** LISTED ENTRIES follows **
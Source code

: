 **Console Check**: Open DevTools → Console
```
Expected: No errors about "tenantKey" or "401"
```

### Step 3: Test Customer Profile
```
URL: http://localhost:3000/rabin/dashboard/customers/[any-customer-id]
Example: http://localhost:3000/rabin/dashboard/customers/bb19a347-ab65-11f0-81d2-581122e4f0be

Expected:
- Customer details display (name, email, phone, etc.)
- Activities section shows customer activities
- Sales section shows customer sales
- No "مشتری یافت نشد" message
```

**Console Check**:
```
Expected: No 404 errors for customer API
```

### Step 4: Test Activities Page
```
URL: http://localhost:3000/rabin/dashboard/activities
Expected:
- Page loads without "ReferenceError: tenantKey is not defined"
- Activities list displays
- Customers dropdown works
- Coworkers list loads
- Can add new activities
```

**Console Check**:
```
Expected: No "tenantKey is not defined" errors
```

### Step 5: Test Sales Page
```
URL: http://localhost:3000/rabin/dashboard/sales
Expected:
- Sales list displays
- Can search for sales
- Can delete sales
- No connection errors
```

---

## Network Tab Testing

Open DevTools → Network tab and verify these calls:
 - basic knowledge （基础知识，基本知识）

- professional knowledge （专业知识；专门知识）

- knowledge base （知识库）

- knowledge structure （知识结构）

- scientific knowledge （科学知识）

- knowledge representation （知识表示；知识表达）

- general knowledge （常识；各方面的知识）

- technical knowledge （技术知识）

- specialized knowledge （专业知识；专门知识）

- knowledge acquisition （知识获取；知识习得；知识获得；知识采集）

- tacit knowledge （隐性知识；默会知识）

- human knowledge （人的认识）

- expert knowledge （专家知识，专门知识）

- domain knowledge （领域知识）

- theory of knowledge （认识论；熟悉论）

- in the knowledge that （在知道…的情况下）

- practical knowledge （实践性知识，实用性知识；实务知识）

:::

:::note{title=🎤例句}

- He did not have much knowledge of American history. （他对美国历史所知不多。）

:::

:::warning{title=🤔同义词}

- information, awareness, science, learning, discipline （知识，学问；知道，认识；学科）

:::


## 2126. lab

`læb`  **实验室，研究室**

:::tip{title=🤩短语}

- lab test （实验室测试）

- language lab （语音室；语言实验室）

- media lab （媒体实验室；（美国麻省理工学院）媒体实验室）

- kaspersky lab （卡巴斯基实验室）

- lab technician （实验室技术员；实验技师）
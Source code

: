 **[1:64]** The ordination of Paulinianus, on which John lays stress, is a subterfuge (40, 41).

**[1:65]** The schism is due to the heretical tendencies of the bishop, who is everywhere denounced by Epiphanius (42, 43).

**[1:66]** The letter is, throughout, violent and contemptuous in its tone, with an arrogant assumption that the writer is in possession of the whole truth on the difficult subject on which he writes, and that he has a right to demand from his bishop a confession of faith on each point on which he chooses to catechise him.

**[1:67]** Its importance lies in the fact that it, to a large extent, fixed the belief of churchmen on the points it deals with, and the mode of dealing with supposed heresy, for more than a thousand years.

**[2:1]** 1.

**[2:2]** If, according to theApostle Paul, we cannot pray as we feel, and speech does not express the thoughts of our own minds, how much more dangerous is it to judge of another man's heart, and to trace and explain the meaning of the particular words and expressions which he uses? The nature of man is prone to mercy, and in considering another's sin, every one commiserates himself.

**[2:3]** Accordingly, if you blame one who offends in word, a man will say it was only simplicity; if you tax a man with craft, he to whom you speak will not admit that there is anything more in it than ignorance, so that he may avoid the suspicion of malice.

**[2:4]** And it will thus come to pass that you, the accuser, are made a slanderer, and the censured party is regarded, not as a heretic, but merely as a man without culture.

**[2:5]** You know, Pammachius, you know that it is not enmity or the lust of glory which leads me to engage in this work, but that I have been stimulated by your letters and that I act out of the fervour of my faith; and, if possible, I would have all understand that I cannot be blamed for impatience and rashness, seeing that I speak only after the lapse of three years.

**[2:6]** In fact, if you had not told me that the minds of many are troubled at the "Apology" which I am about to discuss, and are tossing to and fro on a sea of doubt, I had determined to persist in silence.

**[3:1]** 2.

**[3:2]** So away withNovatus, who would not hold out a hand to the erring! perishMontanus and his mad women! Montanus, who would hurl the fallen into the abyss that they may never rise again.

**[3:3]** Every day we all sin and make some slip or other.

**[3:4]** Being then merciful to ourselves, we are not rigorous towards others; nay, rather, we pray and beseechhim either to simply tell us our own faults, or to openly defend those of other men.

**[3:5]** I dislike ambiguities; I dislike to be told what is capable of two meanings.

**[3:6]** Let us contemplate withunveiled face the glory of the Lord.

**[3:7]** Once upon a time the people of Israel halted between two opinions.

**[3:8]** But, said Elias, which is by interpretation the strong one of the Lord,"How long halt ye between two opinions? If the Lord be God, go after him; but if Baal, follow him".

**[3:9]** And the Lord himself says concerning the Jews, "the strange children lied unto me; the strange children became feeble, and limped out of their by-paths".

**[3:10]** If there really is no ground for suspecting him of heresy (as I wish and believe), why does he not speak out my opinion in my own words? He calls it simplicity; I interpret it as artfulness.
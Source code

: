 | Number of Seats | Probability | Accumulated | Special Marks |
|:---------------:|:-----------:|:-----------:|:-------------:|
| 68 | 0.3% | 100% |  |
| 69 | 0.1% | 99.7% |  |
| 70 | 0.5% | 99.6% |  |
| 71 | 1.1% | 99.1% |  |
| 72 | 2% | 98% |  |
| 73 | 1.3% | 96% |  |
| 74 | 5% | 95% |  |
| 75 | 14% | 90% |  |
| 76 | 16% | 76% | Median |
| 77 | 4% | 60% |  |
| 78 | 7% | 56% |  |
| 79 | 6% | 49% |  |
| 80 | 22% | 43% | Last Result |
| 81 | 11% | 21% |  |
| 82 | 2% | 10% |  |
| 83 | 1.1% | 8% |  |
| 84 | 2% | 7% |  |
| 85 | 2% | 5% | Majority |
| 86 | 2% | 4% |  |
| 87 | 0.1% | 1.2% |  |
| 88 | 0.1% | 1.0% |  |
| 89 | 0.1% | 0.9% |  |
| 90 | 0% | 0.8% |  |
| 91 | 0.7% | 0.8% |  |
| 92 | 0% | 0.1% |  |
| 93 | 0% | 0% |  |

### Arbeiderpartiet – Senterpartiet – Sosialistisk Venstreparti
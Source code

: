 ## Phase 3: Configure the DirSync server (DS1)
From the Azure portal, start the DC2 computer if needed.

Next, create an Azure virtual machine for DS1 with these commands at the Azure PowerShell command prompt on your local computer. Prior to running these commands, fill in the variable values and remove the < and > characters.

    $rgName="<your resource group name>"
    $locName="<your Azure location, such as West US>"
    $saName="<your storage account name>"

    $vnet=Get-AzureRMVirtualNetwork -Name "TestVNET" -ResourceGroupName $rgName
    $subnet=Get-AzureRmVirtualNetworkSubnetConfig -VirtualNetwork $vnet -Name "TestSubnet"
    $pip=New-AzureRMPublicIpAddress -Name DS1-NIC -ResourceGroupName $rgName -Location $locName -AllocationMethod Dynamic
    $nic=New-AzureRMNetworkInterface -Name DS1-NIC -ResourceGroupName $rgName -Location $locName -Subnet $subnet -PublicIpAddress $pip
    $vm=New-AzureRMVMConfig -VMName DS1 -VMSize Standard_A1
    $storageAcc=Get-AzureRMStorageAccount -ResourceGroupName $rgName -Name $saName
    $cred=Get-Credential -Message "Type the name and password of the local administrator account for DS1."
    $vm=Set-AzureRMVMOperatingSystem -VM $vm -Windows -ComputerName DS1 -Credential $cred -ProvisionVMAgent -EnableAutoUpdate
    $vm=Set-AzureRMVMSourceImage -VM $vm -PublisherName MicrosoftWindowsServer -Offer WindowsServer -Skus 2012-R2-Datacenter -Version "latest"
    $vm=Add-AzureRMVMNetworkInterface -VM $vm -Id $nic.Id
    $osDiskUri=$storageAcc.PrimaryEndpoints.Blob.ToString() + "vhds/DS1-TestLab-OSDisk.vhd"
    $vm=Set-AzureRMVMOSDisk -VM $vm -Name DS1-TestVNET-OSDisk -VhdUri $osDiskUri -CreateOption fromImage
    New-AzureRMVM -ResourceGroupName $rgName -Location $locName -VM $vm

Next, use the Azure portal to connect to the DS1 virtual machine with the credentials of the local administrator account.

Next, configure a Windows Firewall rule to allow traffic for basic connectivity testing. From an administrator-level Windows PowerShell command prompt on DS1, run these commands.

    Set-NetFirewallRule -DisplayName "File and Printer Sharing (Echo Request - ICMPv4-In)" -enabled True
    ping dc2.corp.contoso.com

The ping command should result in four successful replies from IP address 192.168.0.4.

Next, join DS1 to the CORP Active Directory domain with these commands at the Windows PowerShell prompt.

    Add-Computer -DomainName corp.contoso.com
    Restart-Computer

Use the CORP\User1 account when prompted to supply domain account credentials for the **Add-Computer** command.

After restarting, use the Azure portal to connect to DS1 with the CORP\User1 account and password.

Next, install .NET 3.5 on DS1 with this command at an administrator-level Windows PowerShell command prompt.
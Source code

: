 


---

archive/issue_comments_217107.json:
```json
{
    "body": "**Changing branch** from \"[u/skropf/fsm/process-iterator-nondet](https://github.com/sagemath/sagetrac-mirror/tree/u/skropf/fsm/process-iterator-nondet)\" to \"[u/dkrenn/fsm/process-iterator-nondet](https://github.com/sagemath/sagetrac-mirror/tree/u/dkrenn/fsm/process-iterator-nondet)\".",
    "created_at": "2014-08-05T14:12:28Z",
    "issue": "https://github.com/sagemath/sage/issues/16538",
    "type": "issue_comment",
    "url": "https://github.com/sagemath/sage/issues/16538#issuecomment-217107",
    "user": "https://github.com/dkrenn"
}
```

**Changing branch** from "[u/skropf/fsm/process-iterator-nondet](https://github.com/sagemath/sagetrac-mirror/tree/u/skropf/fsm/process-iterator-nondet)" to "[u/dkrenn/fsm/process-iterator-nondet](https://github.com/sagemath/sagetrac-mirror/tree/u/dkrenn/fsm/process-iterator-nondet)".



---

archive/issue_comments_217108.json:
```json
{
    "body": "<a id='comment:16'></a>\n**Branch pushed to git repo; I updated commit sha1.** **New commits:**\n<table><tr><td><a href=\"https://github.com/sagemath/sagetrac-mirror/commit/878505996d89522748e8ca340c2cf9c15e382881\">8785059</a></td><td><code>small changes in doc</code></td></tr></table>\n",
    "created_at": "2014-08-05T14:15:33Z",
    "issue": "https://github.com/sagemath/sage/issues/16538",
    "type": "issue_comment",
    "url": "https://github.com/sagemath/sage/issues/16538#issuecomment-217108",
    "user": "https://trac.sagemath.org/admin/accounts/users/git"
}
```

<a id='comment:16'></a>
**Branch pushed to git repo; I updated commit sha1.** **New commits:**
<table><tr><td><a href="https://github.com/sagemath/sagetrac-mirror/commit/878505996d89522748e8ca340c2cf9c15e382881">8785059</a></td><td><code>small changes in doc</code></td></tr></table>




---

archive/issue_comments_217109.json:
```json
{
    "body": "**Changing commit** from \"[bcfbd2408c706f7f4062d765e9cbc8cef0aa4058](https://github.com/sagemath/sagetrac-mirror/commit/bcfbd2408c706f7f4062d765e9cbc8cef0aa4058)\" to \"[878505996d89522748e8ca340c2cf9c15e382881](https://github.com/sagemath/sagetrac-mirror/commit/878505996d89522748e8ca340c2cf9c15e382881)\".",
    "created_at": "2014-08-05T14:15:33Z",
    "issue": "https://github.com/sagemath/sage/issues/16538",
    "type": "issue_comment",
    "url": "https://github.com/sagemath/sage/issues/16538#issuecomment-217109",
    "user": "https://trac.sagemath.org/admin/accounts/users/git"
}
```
** End of LISTED ENTRIES **
WHAT IS REQUIRED → Copy the lines above exactly. Start with the line containing "0.5% | 99.6%", end with the line containing "-Credential $cred -ProvisionVMAgent -EnableAutoUpdate", and include both.

ANSWER TO THIS TASK →
| 70 | 0.5% | 99.6% |  |
| 71 | 1.1% | 99.1% |  |
| 72 | 2% | 98% |  |
| 73 | 1.3% | 96% |  |
| 74 | 5% | 95% |  |
| 75 | 14% | 90% |  |
| 76 | 16% | 76% | Median |
| 77 | 4% | 60% |  |
| 78 | 7% | 56% |  |
| 79 | 6% | 49% |  |
| 80 | 22% | 43% | Last Result |
| 81 | 11% | 21% |  |
| 82 | 2% | 10% |  |
| 83 | 1.1% | 8% |  |
| 84 | 2% | 7% |  |
| 85 | 2% | 5% | Majority |
| 86 | 2% | 4% |  |
| 87 | 0.1% | 1.2% |  |
| 88 | 0.1% | 1.0% |  |
| 89 | 0.1% | 0.9% |  |
| 90 | 0% | 0.8% |  |
| 91 | 0.7% | 0.8% |  |
| 92 | 0% | 0.1% |  |
| 93 | 0% | 0% |  |

### Arbeiderpartiet – Senterpartiet – Sosialistisk Venstreparti
Source code

: ## Phase 3: Configure the DirSync server (DS1)
From the Azure portal, start the DC2 computer if needed.

Next, create an Azure virtual machine for DS1 with these commands at the Azure PowerShell command prompt on your local computer. Prior to running these commands, fill in the variable values and remove the < and > characters.

    $rgName="<your resource group name>"
    $locName="<your Azure location, such as West US>"
    $saName="<your storage account name>"

    $vnet=Get-AzureRMVirtualNetwork -Name "TestVNET" -ResourceGroupName $rgName
    $subnet=Get-AzureRmVirtualNetworkSubnetConfig -VirtualNetwork $vnet -Name "TestSubnet"
    $pip=New-AzureRMPublicIpAddress -Name DS1-NIC -ResourceGroupName $rgName -Location $locName -AllocationMethod Dynamic
    $nic=New-AzureRMNetworkInterface -Name DS1-NIC -ResourceGroupName $rgName -Location $locName -Subnet $subnet -PublicIpAddress $pip
    $vm=New-AzureRMVMConfig -VMName DS1 -VMSize Standard_A1
    $storageAcc=Get-AzureRMStorageAccount -ResourceGroupName $rgName -Name $saName
    $cred=Get-Credential -Message "Type the name and password of the local administrator account for DS1."
    $vm=Set-AzureRMVMOperatingSystem -VM $vm -Windows -ComputerName DS1 -Credential $cred -ProvisionVMAgent -EnableAutoUpdate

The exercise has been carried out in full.